■ **INFORMATION GIVEN**
·····
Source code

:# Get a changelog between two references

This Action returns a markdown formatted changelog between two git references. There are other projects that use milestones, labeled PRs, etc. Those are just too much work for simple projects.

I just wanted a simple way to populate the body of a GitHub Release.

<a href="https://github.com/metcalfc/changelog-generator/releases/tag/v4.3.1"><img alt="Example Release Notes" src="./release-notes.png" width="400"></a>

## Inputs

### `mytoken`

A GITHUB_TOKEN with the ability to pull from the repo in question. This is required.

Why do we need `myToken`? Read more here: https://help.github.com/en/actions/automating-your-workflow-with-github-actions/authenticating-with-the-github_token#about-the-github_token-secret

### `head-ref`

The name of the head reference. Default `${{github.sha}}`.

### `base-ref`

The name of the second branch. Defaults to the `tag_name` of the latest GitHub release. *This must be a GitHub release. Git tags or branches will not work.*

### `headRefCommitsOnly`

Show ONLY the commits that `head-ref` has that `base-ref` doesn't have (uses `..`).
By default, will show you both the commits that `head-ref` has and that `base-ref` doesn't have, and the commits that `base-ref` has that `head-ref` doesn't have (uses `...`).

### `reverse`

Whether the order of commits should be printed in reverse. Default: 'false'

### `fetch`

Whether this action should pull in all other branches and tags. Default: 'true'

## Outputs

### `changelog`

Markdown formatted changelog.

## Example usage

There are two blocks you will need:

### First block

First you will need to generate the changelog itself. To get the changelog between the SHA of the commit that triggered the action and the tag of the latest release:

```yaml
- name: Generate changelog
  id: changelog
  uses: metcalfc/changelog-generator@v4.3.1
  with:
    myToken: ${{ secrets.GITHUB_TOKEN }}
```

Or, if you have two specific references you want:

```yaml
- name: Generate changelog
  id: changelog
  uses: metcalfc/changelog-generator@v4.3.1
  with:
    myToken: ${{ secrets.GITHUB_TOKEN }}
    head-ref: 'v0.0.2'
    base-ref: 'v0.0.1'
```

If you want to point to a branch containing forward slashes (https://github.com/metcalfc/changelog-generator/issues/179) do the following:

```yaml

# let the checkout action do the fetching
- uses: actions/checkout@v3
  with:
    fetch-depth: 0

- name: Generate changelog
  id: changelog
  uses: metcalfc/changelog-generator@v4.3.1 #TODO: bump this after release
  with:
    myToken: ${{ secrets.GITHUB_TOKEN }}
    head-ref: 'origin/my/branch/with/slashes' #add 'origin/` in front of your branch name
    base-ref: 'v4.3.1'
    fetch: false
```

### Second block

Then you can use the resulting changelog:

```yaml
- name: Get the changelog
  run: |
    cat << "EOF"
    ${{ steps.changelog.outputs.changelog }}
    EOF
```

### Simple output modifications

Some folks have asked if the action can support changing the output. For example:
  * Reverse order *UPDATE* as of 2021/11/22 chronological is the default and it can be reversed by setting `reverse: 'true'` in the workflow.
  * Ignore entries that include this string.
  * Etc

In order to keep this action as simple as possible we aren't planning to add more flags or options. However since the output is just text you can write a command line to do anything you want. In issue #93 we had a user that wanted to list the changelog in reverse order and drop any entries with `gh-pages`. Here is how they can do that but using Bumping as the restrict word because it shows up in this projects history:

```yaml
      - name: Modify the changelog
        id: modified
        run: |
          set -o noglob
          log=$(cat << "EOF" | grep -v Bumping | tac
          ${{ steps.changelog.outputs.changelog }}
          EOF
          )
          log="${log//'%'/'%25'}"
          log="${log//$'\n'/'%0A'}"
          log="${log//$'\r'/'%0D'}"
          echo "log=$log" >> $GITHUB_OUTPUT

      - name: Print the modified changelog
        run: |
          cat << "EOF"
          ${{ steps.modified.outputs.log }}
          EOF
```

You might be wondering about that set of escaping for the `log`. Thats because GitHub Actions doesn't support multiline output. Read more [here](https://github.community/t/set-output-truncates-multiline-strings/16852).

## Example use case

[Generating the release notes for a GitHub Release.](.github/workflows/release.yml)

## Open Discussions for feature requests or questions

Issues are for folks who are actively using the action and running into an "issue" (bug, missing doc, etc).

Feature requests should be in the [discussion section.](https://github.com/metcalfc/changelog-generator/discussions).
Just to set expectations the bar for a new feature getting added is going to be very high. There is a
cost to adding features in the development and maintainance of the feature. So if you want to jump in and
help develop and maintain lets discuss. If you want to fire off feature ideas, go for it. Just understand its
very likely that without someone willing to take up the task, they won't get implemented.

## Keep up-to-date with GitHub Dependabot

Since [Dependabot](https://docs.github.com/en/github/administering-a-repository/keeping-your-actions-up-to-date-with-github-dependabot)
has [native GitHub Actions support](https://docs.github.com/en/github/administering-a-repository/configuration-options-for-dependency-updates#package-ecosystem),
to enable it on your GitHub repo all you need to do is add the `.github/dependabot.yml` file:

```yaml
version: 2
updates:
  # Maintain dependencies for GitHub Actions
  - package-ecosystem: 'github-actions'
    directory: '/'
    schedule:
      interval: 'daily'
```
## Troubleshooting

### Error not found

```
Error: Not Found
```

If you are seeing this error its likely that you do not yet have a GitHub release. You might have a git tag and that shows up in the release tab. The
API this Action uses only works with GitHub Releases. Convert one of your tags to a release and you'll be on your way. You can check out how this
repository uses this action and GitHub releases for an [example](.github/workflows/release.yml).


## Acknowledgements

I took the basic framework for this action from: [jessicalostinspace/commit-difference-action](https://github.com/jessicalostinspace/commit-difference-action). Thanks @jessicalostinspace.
·····
■ **WHAT YOU WILL DO**
Print out the complete data above, character for character.

■ **THE ANSWER**
Source code

:# Get a changelog between two references

This Action returns a markdown formatted changelog between two git references. There are other projects that use milestones, labeled PRs, etc. Those are just too much work for simple projects.

I just wanted a simple way to populate the body of a GitHub Release.

<a href="https://github.com/metcalfc/changelog-generator/releases/tag/v4.3.1"><img alt="Example Release Notes" src="./release-notes.png" width="400"></a>

## Inputs

### `mytoken`

A GITHUB_TOKEN with the ability to pull from the repo in question. This is required.

Why do we need `myToken`? Read more here: https://help.github.com/en/actions/automating-your-workflow-with-github-actions/authenticating-with-the-github_token#about-the-github_token-secret

### `head-ref`

The name of the head reference. Default `${{github.sha}}`.

### `base-ref`

The name of the second branch. Defaults to the `tag_name` of the latest GitHub release. *This must be a GitHub release. Git tags or branches will not work.*

### `headRefCommitsOnly`

Show ONLY the commits that `head-ref` has that `base-ref` doesn't have (uses `..`).
By default, will show you both the commits that `head-ref` has and that `base-ref` doesn't have, and the commits that `base-ref` has that `head-ref` doesn't have (uses `...`).

### `reverse`

Whether the order of commits should be printed in reverse. Default: 'false'

### `fetch`

Whether this action should pull in all other branches and tags. Default: 'true'

## Outputs

### `changelog`

Markdown formatted changelog.

## Example usage

There are two blocks you will need:

### First block

First you will need to generate the changelog itself. To get the changelog between the SHA of the commit that triggered the action and the tag of the latest release:

```yaml
- name: Generate changelog
  id: changelog
  uses: metcalfc/changelog-generator@v4.3.1
  with:
    myToken: ${{ secrets.GITHUB_TOKEN }}
```

Or, if you have two specific references you want:

```yaml
- name: Generate changelog
  id: changelog
  uses: metcalfc/changelog-generator@v4.3.1
  with:
    myToken: ${{ secrets.GITHUB_TOKEN }}
    head-ref: 'v0.0.2'
    base-ref: 'v0.0.1'
```

If you want to point to a branch containing forward slashes (https://github.com/metcalfc/changelog-generator/issues/179) do the following:

```yaml

# let the checkout action do the fetching
- uses: actions/checkout@v3
  with:
    fetch-depth: 0

- name: Generate changelog
  id: changelog
  uses: metcalfc/changelog-generator@v4.3.1 #TODO: bump this after release
  with:
    myToken: ${{ secrets.GITHUB_TOKEN }}
    head-ref: 'origin/my/branch/with/slashes' #add 'origin/` in front of your branch name
    base-ref: 'v4.3.1'
    fetch: false
```

### Second block

Then you can use the resulting changelog:

```yaml
- name: Get the changelog
  run: |
    cat << "EOF"
    ${{ steps.changelog.outputs.changelog }}
    EOF
```

### Simple output modifications

Some folks have asked if the action can support changing the output. For example:
  * Reverse order *UPDATE* as of 2021/11/22 chronological is the default and it can be reversed by setting `reverse: 'true'` in the workflow.
  * Ignore entries that include this string.
  * Etc

In order to keep this action as simple as possible we aren't planning to add more flags or options. However since the output is just text you can write a command line to do anything you want. In issue #93 we had a user that wanted to list the changelog in reverse order and drop any entries with `gh-pages`. Here is how they can do that but using Bumping as the restrict word because it shows up in this projects history:

```yaml
      - name: Modify the changelog
        id: modified
        run: |
          set -o noglob
          log=$(cat << "EOF" | grep -v Bumping | tac
          ${{ steps.changelog.outputs.changelog }}
          EOF
          )
          log="${log//'%'/'%25'}"
          log="${log//$'\n'/'%0A'}"
          log="${log//$'\r'/'%0D'}"
          echo "log=$log" >> $GITHUB_OUTPUT

      - name: Print the modified changelog
        run: |
          cat << "EOF"
          ${{ steps.modified.outputs.log }}
          EOF
```

You might be wondering about that set of escaping for the `log`. Thats because GitHub Actions doesn't support multiline output. Read more [here](https://github.community/t/set-output-truncates-multiline-strings/16852).

## Example use case

[Generating the release notes for a GitHub Release.](.github/workflows/release.yml)

## Open Discussions for feature requests or questions

Issues are for folks who are actively using the action and running into an "issue" (bug, missing doc, etc).

Feature requests should be in the [discussion section.](https://github.com/metcalfc/changelog-generator/discussions).
Just to set expectations the bar for a new feature getting added is going to be very high. There is a
cost to adding features in the development and maintainance of the feature. So if you want to jump in and
help develop and maintain lets discuss. If you want to fire off feature ideas, go for it. Just understand its
very likely that without someone willing to take up the task, they won't get implemented.

## Keep up-to-date with GitHub Dependabot

Since [Dependabot](https://docs.github.com/en/github/administering-a-repository/keeping-your-actions-up-to-date-with-github-dependabot)
has [native GitHub Actions support](https://docs.github.com/en/github/administering-a-repository/configuration-options-for-dependency-updates#package-ecosystem),
to enable it on your GitHub repo all you need to do is add the `.github/dependabot.yml` file:

```yaml
version: 2
updates:
  # Maintain dependencies for GitHub Actions
  - package-ecosystem: 'github-actions'
    directory: '/'
    schedule:
      interval: 'daily'
```
## Troubleshooting

### Error not found

```
Error: Not Found
```

If you are seeing this error its likely that you do not yet have a GitHub release. You might have a git tag and that shows up in the release tab. The
API this Action uses only works with GitHub Releases. Convert one of your tags to a release and you'll be on your way. You can check out how this
repository uses this action and GitHub releases for an [example](.github/workflows/release.yml).


## Acknowledgements

I took the basic framework for this action from: [jessicalostinspace/commit-difference-action](https://github.com/jessicalostinspace/commit-difference-action). Thanks @jessicalostinspace.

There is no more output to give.